(Collected data)
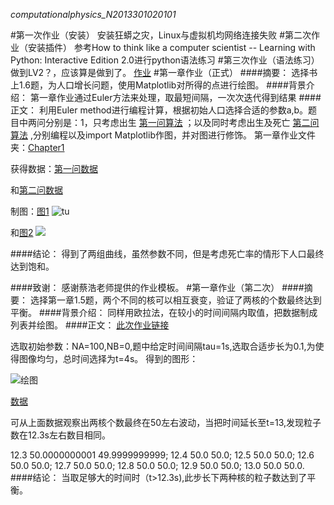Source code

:_computationalphysics_N2013301020101_


#第一次作业（安装）
安装狂蟒之灾，Linux与虚拟机均网络连接失败
#第二次作业（安装插件）
参考How to think like a computer scientist -- Learning with Python: Interactive Edition 2.0进行python语法练习
#第三次作业（语法练习）
做到LV2？，应该算是做到了。
  [作业](https://github.com/whuerZS/computationalphysics_N2013301020101/blob/master/EX1%20LV1-lv2.py) 
#第一章作业（正式）
####摘要：
选择书上1.6题，为人口增长问题，使用Matplotlib对所得的点进行绘图。
####背景介绍：
第一章作业通过Euler方法来处理，取最短间隔，一次次迭代得到结果
####正文：
利用Euler method进行编程计算，根据初始人口选择合适的参数a,b。题目中两问分别是：1，只考虑出生
[第一问算法](https://github.com/whuerZS/computationalphysics_N2013301020101/blob/master/Chapter1/Ex1-6.1.py)
 ；以及同时考虑出生及死亡
[第二问算法](https://github.com/whuerZS/computationalphysics_N2013301020101/blob/master/Chapter1/Ex1-6.1.py) ,分别编程以及import Matplotlib作图，并对图进行修饰。
第一章作业文件夹：[Chapter1](https://github.com/whuerZS/computationalphysics_N2013301020101/tree/master/Chapter1)

获得数据：[第一问数据](https://github.com/whuerZS/computationalphysics_N2013301020101/blob/master/Chapter1/1-6.1.txt)

和[第二问数据](https://github.com/whuerZS/computationalphysics_N2013301020101/blob/master/Chapter1/1-6.2.txt)

制图：[图1](https://github.com/whuerZS/computationalphysics_N2013301020101/blob/master/Chapter1/figure_6.1.png)
![tu](https://raw.githubusercontent.com/whuerZS/computationalphysics_N2013301020101/master/Chapter1/figure_6.1.png)

和[图2](https://github.com/whuerZS/computationalphysics_N2013301020101/blob/master/Chapter1/figure_6.2.png)
![](https://raw.githubusercontent.com/whuerZS/computationalphysics_N2013301020101/master/Chapter1/figure_6.2.png)

####结论：
得到了两组曲线，虽然参数不同，但是考虑死亡率的情形下人口最终达到饱和。

####致谢：
感谢蔡浩老师提供的作业模板。
#第一章作业（第二次）
####摘要：
选择第一章1.5题，两个不同的核可以相互衰变，验证了两核的个数最终达到平衡。
####背景介绍：
同样用欧拉法，在较小的时间间隔内取值，把数据制成列表并绘图。
####正文：
[此次作业链接](https://github.com/whuerZS/computationalphysics_N2013301020101/tree/master/Chapter1/Chapter1%EF%BC%88%E7%AC%AC%E4%BA%8C%E6%AC%A1%EF%BC%89)


选取初始参数：NA=100,NB=0,题中给定时间间隔tau=1s,选取合适步长为0.1,为使得图像均匀，总时间选择为t=4s。
得到的图形：


![绘图](https://raw.githubusercontent.com/whuerZS/computationalphysics_N2013301020101/master/Chapter1/Chapter1%EF%BC%88%E7%AC%AC%E4%BA%8C%E6%AC%A1%EF%BC%89/figure_1.png)

[数据](https://github.com/whuerZS/computationalphysics_N2013301020101/blob/master/Chapter1/Chapter1%EF%BC%88%E7%AC%AC%E4%BA%8C%E6%AC%A1%EF%BC%89/%E6%95%B0%E6%8D%AE.txt)


可从上面数据观察出两核个数最终在50左右波动，当把时间延长至t=13,发现粒子数在12.3s左右数目相同。


12.3 50.0000000001 49.9999999999;
12.4 50.0 50.0;
12.5 50.0 50.0;
12.6 50.0 50.0;
12.7 50.0 50.0;
12.8 50.0 50.0;
12.9 50.0 50.0;
13.0 50.0 50.0.
####结论：
当取足够大的时间时（t>12.3s),此步长下两种核的粒子数达到了平衡。








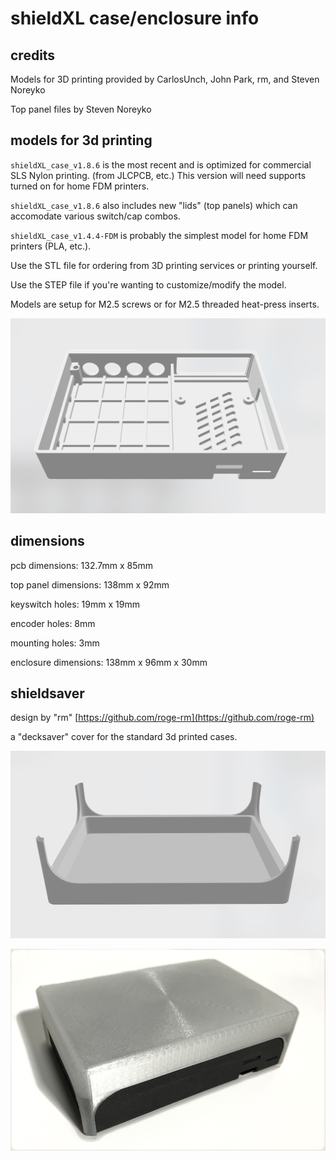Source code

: # shieldXL case/enclosure info

## credits

Models for 3D printing provided by CarlosUnch, John Park, rm, and Steven Noreyko  

Top panel files by Steven Noreyko  

## models for 3d printing

`shieldXL_case_v1.8.6` is the most recent and is optimized for commercial SLS Nylon printing. (from JLCPCB, etc.)  This version will need supports turned on for home FDM printers.  

`shieldXL_case_v1.8.6` also includes new "lids" (top panels) which can accomodate various switch/cap combos.  

`shieldXL_case_v1.4.4-FDM` is probably the simplest model for home FDM printers (PLA, etc.). 

Use the STL file for ordering from 3D printing services or printing yourself.  

Use the STEP file if you're wanting to customize/modify the model.  

Models are setup for M2.5 screws or for M2.5 threaded heat-press inserts.  

![<# SLS Nylon caset #>](shieldXL_case_v1.8.6/shieldXL_case_v1.8.6.png "shieldXL_case_v1.8.6")  

## dimensions

pcb dimensions: 132.7mm x 85mm  

top panel dimensions: 138mm x 92mm  

keyswitch holes: 19mm x 19mm

encoder holes: 8mm

mounting holes: 3mm

enclosure dimensions: 138mm x 96mm x 30mm  


## shieldsaver 

design by "rm"  [https://github.com/roge-rm](https://github.com/roge-rm)  

a "decksaver" cover for the standard 3d printed cases.

![<# shieldsaver stl #>](shieldsaver/shieldsaverstl.png "shieldsaver stl")

![<# shieldsaver #>](shieldsaver/shieldsaver.png "shieldsaver.png")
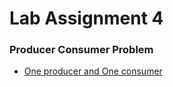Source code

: # Lab Assignment 4

### Producer Consumer Problem
- [One producer and One consumer](producer_consumer_1_1.c)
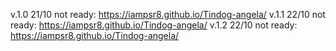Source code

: v.1.0 21/10 not ready: https://iampsr8.github.io/Tindog-angela/
v.1.1 22/10 not ready: https://iampsr8.github.io/Tindog-angela/
v.1.2 22/10 not ready: https://iampsr8.github.io/Tindog-angela/

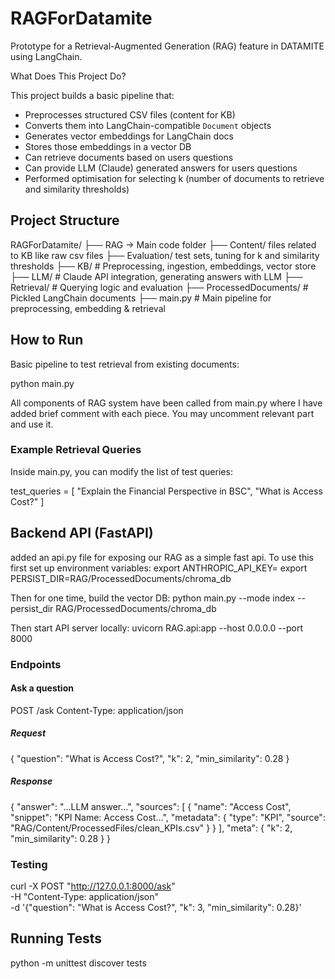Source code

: # RAGForDatamite

Prototype for a Retrieval-Augmented Generation (RAG) feature in DATAMITE using LangChain. 

What Does This Project Do?

This project builds a basic pipeline that:
- Preprocesses structured CSV files (content for KB)
- Converts them into LangChain-compatible `Document` objects
- Generates vector embeddings for LangChain docs
- Stores those embeddings in a vector DB
- Can retrieve documents based on users questions
- Can provide LLM (Claude) generated answers for users questions
- Performed optimisation for selecting k (number of documents to retrieve and similarity thresholds)


## Project Structure

RAGForDatamite/
├── RAG -> Main code folder
├── Content/ files related to KB like raw csv files
├── Evaluation/ test sets, tuning for k and similarity thresholds
├── KB/ # Preprocessing, ingestion, embeddings, vector store
├── LLM/ # Claude API integration, generating answers with LLM
├── Retrieval/ # Querying logic and evaluation
├── ProcessedDocuments/ # Pickled LangChain documents
├── main.py # Main pipeline for preprocessing, embedding & retrieval

## How to Run
Basic pipeline to test retrieval from existing documents:

python main.py

All components of RAG system have been called from main.py where I have added brief comment with each piece. You may uncomment relevant part and use it.

### Example Retrieval Queries
Inside main.py, you can modify the list of test queries:

test_queries = [
    "Explain the Financial Perspective in BSC",
    "What is Access Cost?"
]

## Backend API (FastAPI)
added an api.py file for exposing our RAG as a simple fast api.
To use this first set up environment variables:
export ANTHROPIC_API_KEY=
export PERSIST_DIR=RAG/ProcessedDocuments/chroma_db

Then for one time, build the vector DB:
python main.py --mode index --persist_dir RAG/ProcessedDocuments/chroma_db

Then start API server locally:
uvicorn RAG.api:app --host 0.0.0.0 --port 8000

### Endpoints

#### Ask a question

POST /ask
Content-Type: application/json

##### Request
{
  "question": "What is Access Cost?",
  "k": 2,
  "min_similarity": 0.28
}

##### Response
{
  "answer": "…LLM answer…",
  "sources": [
    {
      "name": "Access Cost", 
      "snippet": "KPI Name: Access Cost…",
      "metadata": { "type": "KPI", "source": "RAG/Content/ProcessedFiles/clean_KPIs.csv" }
    }
  ],
  "meta": { "k": 2, "min_similarity": 0.28 }
}

### Testing

curl -X POST "http://127.0.0.1:8000/ask" \
     -H "Content-Type: application/json" \
     -d '{"question": "What is Access Cost?", "k": 3, "min_similarity": 0.28}'


## Running Tests

python -m unittest discover tests

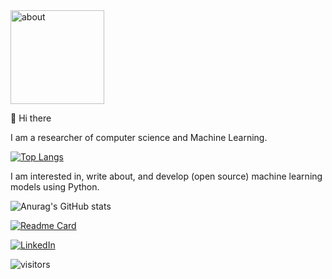<img src="https://raw.githubusercontent.com/samanemami/samanemami/main/docs/HW.gif" alt="about" style="height:150px;"> 

👋 Hi there

I am a researcher of computer science and Machine Learning. 

[![Top Langs](https://github-readme-stats.vercel.app/api/top-langs/?username=samanemami&layout=compact&theme=gotham)](https://github.com/samanemami?tab=repositories)

I am interested in, write about, and develop (open source) machine learning models using Python.
 

 



![Anurag's GitHub stats](https://github-readme-stats.vercel.app/api?username=samanemami&show_icons=true&theme=gotham)
 

[![Readme Card](https://github-readme-stats.vercel.app/api/pin/?username=samanemami&repo=github-readme-stats)](https://github.com/samanemami)


<p> <a href="https://www.linkedin.com/in/saman-emami/" target="_blank"><img alt="LinkedIn" src="https://img.shields.io/badge/linkedin-%230077B5.svg?&style=for-the-badge&logo=linkedin&logoColor=white" /></a>
 
 ![visitors](https://visitor-badge.glitch.me/badge?page_id=samanemami&left_color=green&right_color=blue)
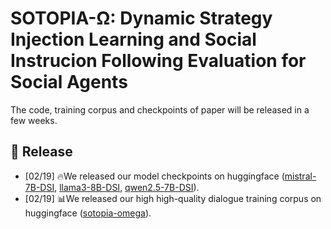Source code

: #  SOTOPIA-Ω: Dynamic Strategy Injection Learning and Social Instrucion Following Evaluation for Social Agents
The code, training corpus and checkpoints of paper will be released in a few weeks.

## 📢 Release

* [02/19] 🔥We released our model checkpoints on huggingface ([mistral-7B-DSI](https://huggingface.co/WENYUAN98/sotopia-omega_mistral-7B-DSI), [llama3-8B-DSI](https://huggingface.co/WENYUAN98/sotopia-omega_llama3_8B_DSI), [qwen2.5-7B-DSI](https://huggingface.co/WENYUAN98/sotopia-omega_qwen2.5-7B-DSI)).
* [02/19] 📊We released our high high-quality dialogue training corpus on huggingface ([sotopia-omega](https://huggingface.co/datasets/WENYUAN98/sotopia-omega)).
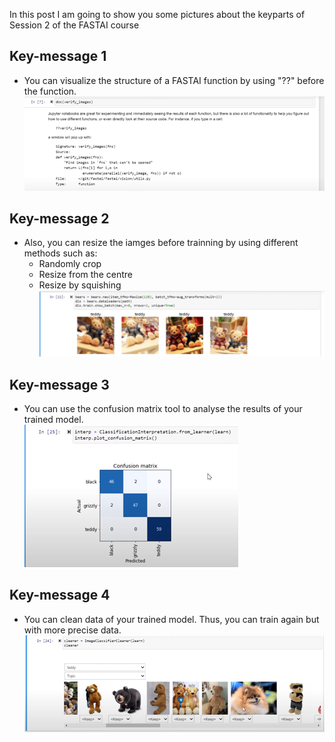 In this post I am going to show you some pictures about the keyparts of Session 2 of the FASTAI course


## Key-message 1

* You can visualize the structure of a FASTAI function by using "??" before the function. <br>
<img src="/images/L2_p1.png"> <br>
## Key-message 2
* Also, you can resize the iamges before trainning by using different methods such as: 
  * Randomly crop
  * Resize from the centre
  * Resize by squishing <br>
<img src="/images/L2_p2.png"> <br>
## Key-message 3
* You can use the confusion matrix tool to analyse the results of your trained model. <br>
<img src="/images/L2_p3.png"> <br>

## Key-message 4
* You can clean data of your trained model. Thus, you can train again but with more precise data. <br>
<img src="/images/L2_p4.png"> <br>



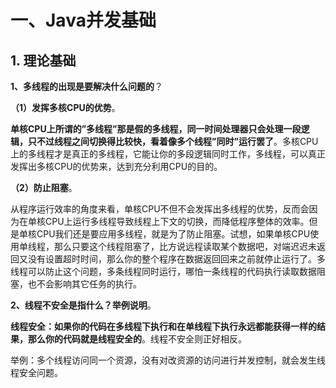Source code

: # 一、Java并发基础

## 1. 理论基础

**1、多线程的出现是要解决什么问题的**？

**（1）发挥多核CPU的优势**。

**单核CPU上所谓的”多线程”那是假的多线程，同一时间处理器只会处理一段逻辑，只不过线程之间切换得比较快，看着像多个线程”同时”运行罢了**。多核CPU上的多线程才是真正的多线程，它能让你的多段逻辑同时工作，多线程，可以真正发挥出多核CPU的优势来，达到充分利用CPU的目的。

**（2）防止阻塞**。

从程序运行效率的角度来看，单核CPU不但不会发挥出多线程的优势，反而会因为在单核CPU上运行多线程导致线程上下文的切换，而降低程序整体的效率。但是单核CPU我们还是要应用多线程，就是为了防止阻塞。试想，如果单核CPU使用单线程，那么只要这个线程阻塞了，比方说远程读取某个数据吧，对端迟迟未返回又没有设置超时时间，那么你的整个程序在数据返回回来之前就停止运行了。多线程可以防止这个问题，多条线程同时运行，哪怕一条线程的代码执行读取数据阻塞，也不会影响其它任务的执行。



**2、线程不安全是指什么？举例说明**。

**线程安全：如果你的代码在多线程下执行和在单线程下执行永远都能获得一样的结果，那么你的代码就是线程安全的**。线程不安全则正好相反。

举例：多个线程访问同一个资源，没有对改资源的访问进行并发控制，就会发生线程安全问题。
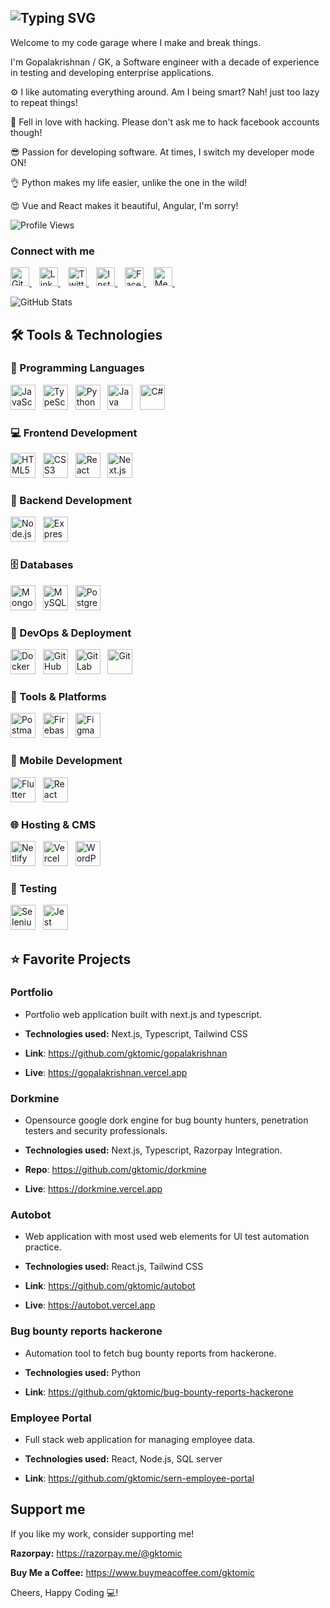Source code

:
## ![Typing SVG](https://readme-typing-svg.demolab.com?font=Roboto&weight=500&size=30&duration=2000&pause=1000&color=F85C4D&center=false&vCenter=true&random=true&width=500&height=50&lines=Developer+%F0%9F%92%BB+;Automation+Tester+%F0%9F%94%8E+;Bug+Bounty+Hunter+%F0%9F%90%9E+;Open+Source+Enthusiast+%F0%9F%98%89+)

Welcome to my code garage where I make and break things.

I'm Gopalakrishnan / GK, a Software engineer with a decade of experience in testing and developing enterprise
applications.

⚙️ I like automating everything around. Am I being smart? Nah! just too lazy to repeat things!

🥰 Fell in love with hacking. Please don't ask me to hack facebook accounts though!

😎 Passion for developing software. At times, I switch my developer mode ON!

👌 Python makes my life easier, unlike the one in the wild!

😍 Vue and React makes it beautiful, Angular, I'm sorry!

![Profile Views](https://komarev.com/ghpvc/?username=gkcodez&style=for-the-badge&color=red)

### Connect with me

<p align="left">
  <a href="https://github.com/gktomic" target="_blank">
    <img src="https://cdn.jsdelivr.net/npm/simple-icons@v9/icons/github.svg" alt="GitHub" width="30" height="30"/>
  </a>&nbsp;&nbsp;
  <a href="https://linkedin.com/in/gktomic" target="_blank">
    <img src="https://cdn.jsdelivr.net/npm/simple-icons@v9/icons/linkedin.svg" alt="LinkedIn" width="30" height="30"/>
  </a>&nbsp;&nbsp;
  <a href="https://twitter.com/gktomic" target="_blank">
    <img src="https://cdn.jsdelivr.net/npm/simple-icons@v9/icons/twitter.svg" alt="Twitter" width="30" height="30"/>
  </a>&nbsp;&nbsp;
  <a href="https://instagram.com/gktomic" target="_blank">
    <img src="https://cdn.jsdelivr.net/npm/simple-icons@v9/icons/instagram.svg" alt="Instagram" width="30" height="30"/>
  </a>&nbsp;&nbsp;
  <a href="https://facebook.com/gktomic" target="_blank">
    <img src="https://cdn.jsdelivr.net/npm/simple-icons@v9/icons/facebook.svg" alt="Facebook" width="30" height="30"/>
  </a>&nbsp;&nbsp;
  <a href="https://medium.com/@gktomic" target="_blank">
    <img src="https://cdn.jsdelivr.net/npm/simple-icons@v9/icons/medium.svg" alt="Medium" width="30" height="30"/>
  </a>&nbsp;&nbsp;
</p>

![GitHub Stats](https://github-readme-stats.vercel.app/api?username=gktomic&show_icons=true&theme=aura_dark)


## 🛠️ Tools & Technologies

### 🚀 Programming Languages
<div align="left">
  <img src="https://cdn.jsdelivr.net/gh/devicons/devicon/icons/javascript/javascript-original.svg" width="40" title="JavaScript"/>&nbsp;&nbsp;
  <img src="https://cdn.jsdelivr.net/gh/devicons/devicon/icons/typescript/typescript-original.svg" width="40" title="TypeScript"/>&nbsp;&nbsp;
  <img src="https://cdn.jsdelivr.net/gh/devicons/devicon/icons/python/python-original.svg" width="40" title="Python"/>&nbsp;&nbsp;
  <img src="https://cdn.jsdelivr.net/gh/devicons/devicon/icons/java/java-original.svg" width="40" title="Java"/>&nbsp;&nbsp;
<img src="https://cdn.jsdelivr.net/gh/devicons/devicon/icons/csharp/csharp-original.svg" width="40" title="C#" />&nbsp;&nbsp;
</div>

### 💻 Frontend Development
<div align="left">
  <img src="https://cdn.jsdelivr.net/gh/devicons/devicon/icons/html5/html5-original.svg" width="40" title="HTML5"/>&nbsp;&nbsp;
  <img src="https://cdn.jsdelivr.net/gh/devicons/devicon/icons/css3/css3-original.svg" width="40" title="CSS3"/>&nbsp;&nbsp;
  <img src="https://cdn.jsdelivr.net/gh/devicons/devicon/icons/react/react-original.svg" width="40" title="React"/>&nbsp;&nbsp;
  <img src="https://cdn.jsdelivr.net/gh/devicons/devicon/icons/nextjs/nextjs-original-wordmark.svg" width="40" title="Next.js"/>&nbsp;&nbsp;
</div>

### 🔧 Backend Development
<div align="left">
  <img src="https://cdn.jsdelivr.net/gh/devicons/devicon/icons/nodejs/nodejs-original.svg" width="40" title="Node.js"/>&nbsp;&nbsp;
  <img src="https://cdn.jsdelivr.net/gh/devicons/devicon/icons/express/express-original.svg" width="40" title="Express"/>&nbsp;&nbsp;
</div>

### 🗄️ Databases
<div align="left">
  <img src="https://cdn.jsdelivr.net/gh/devicons/devicon/icons/mongodb/mongodb-original.svg" width="40" title="MongoDB"/>&nbsp;&nbsp;
  <img src="https://cdn.jsdelivr.net/gh/devicons/devicon/icons/mysql/mysql-original.svg" width="40" title="MySQL"/>&nbsp;&nbsp;
  <img src="https://cdn.jsdelivr.net/gh/devicons/devicon/icons/postgresql/postgresql-original.svg" width="40" title="PostgreSQL"/>&nbsp;&nbsp;
</div>

### 🚢 DevOps & Deployment
<div align="left">
  <img src="https://cdn.jsdelivr.net/gh/devicons/devicon/icons/docker/docker-original.svg" width="40" title="Docker"/>&nbsp;&nbsp;
  <img src="https://cdn.jsdelivr.net/gh/devicons/devicon/icons/github/github-original.svg" width="40" title="GitHub"/>&nbsp;&nbsp;
  <img src="https://cdn.jsdelivr.net/gh/devicons/devicon/icons/gitlab/gitlab-original.svg" width="40" title="GitLab"/>&nbsp;&nbsp;
  <img src="https://cdn.jsdelivr.net/gh/devicons/devicon/icons/git/git-original.svg" width="40" title="Git"/>&nbsp;&nbsp;
</div>

### 🧰 Tools & Platforms
<div align="left">
  <img src="https://cdn.jsdelivr.net/gh/devicons/devicon/icons/postman/postman-original.svg" width="40" title="Postman"/>&nbsp;&nbsp;
  <img src="https://cdn.jsdelivr.net/gh/devicons/devicon/icons/firebase/firebase-plain.svg" width="40" title="Firebase"/>&nbsp;&nbsp;
  <img src="https://cdn.jsdelivr.net/gh/devicons/devicon/icons/figma/figma-original.svg" width="40" title="Figma"/>&nbsp;&nbsp;
</div>

### 📱 Mobile Development
<div align="left">
  <img src="https://cdn.jsdelivr.net/gh/devicons/devicon/icons/flutter/flutter-original.svg" width="40" title="Flutter"/>&nbsp;&nbsp;
  <img src="https://cdn.jsdelivr.net/gh/devicons/devicon/icons/react/react-original.svg" width="40" title="React Native"/>&nbsp;&nbsp;
</div>

### 🌐 Hosting & CMS
<div align="left">
  <img src="https://cdn.jsdelivr.net/gh/devicons/devicon/icons/netlify/netlify-original.svg" width="40" title="Netlify"/>&nbsp;&nbsp;
  <img src="https://cdn.jsdelivr.net/gh/devicons/devicon/icons/vercel/vercel-original.svg" width="40" title="Vercel"/>&nbsp;&nbsp;
  <img src="https://cdn.jsdelivr.net/gh/devicons/devicon/icons/wordpress/wordpress-plain.svg" width="40" title="WordPress"/>&nbsp;&nbsp;
</div>

### 🧪 Testing
<div align="left">
  <img src="https://cdn.jsdelivr.net/gh/devicons/devicon/icons/selenium/selenium-original.svg" width="40" title="Selenium"/>&nbsp;&nbsp;
  <img src="https://cdn.jsdelivr.net/gh/devicons/devicon/icons/jest/jest-plain.svg" width="40" title="Jest"/>&nbsp;&nbsp;
</div>

## ⭐ Favorite Projects

### Portfolio

- Portfolio web application built with next.js and typescript.

- **Technologies used:** Next.js, Typescript, Tailwind CSS

- **Link**: https://github.com/gktomic/gopalakrishnan
- **Live**: https://gopalakrishnan.vercel.app

### Dorkmine

- Opensource google dork engine for bug bounty hunters, penetration testers and security professionals.

- **Technologies used:** Next.js, Typescript, Razorpay Integration.

- **Repo**: https://github.com/gktomic/dorkmine
- **Live**: https://dorkmine.vercel.app

### Autobot

- Web application with most used web elements for UI test automation practice.

- **Technologies used:** React.js, Tailwind CSS

- **Link**: https://github.com/gktomic/autobot
- **Live**: https://autobot.vercel.app

### Bug bounty reports hackerone

- Automation tool to fetch bug bounty reports from hackerone.

- **Technologies used:** Python

- **Link**: https://github.com/gktomic/bug-bounty-reports-hackerone


### Employee Portal

- Full stack web application for managing employee data.

- **Technologies used:** React, Node.js, SQL server

- **Link**: https://github.com/gktomic/sern-employee-portal

## Support me
If you like my work, consider supporting me!

**Razorpay:** https://razorpay.me/@gktomic

**Buy Me a Coffee:** https://www.buymeacoffee.com/gktomic

Cheers, Happy Coding 💻!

**Exercise:**
Given the records above, return exactly the lines starting at the line containing "- **Technologies used:** React.js, Tailwind" and ending at the line containing "- **Technologies used:** Python", including both.

**Output for this exercise:**
- **Technologies used:** React.js, Tailwind CSS

- **Link**: https://github.com/gktomic/autobot
- **Live**: https://autobot.vercel.app

### Bug bounty reports hackerone

- Automation tool to fetch bug bounty reports from hackerone.

- **Technologies used:** Python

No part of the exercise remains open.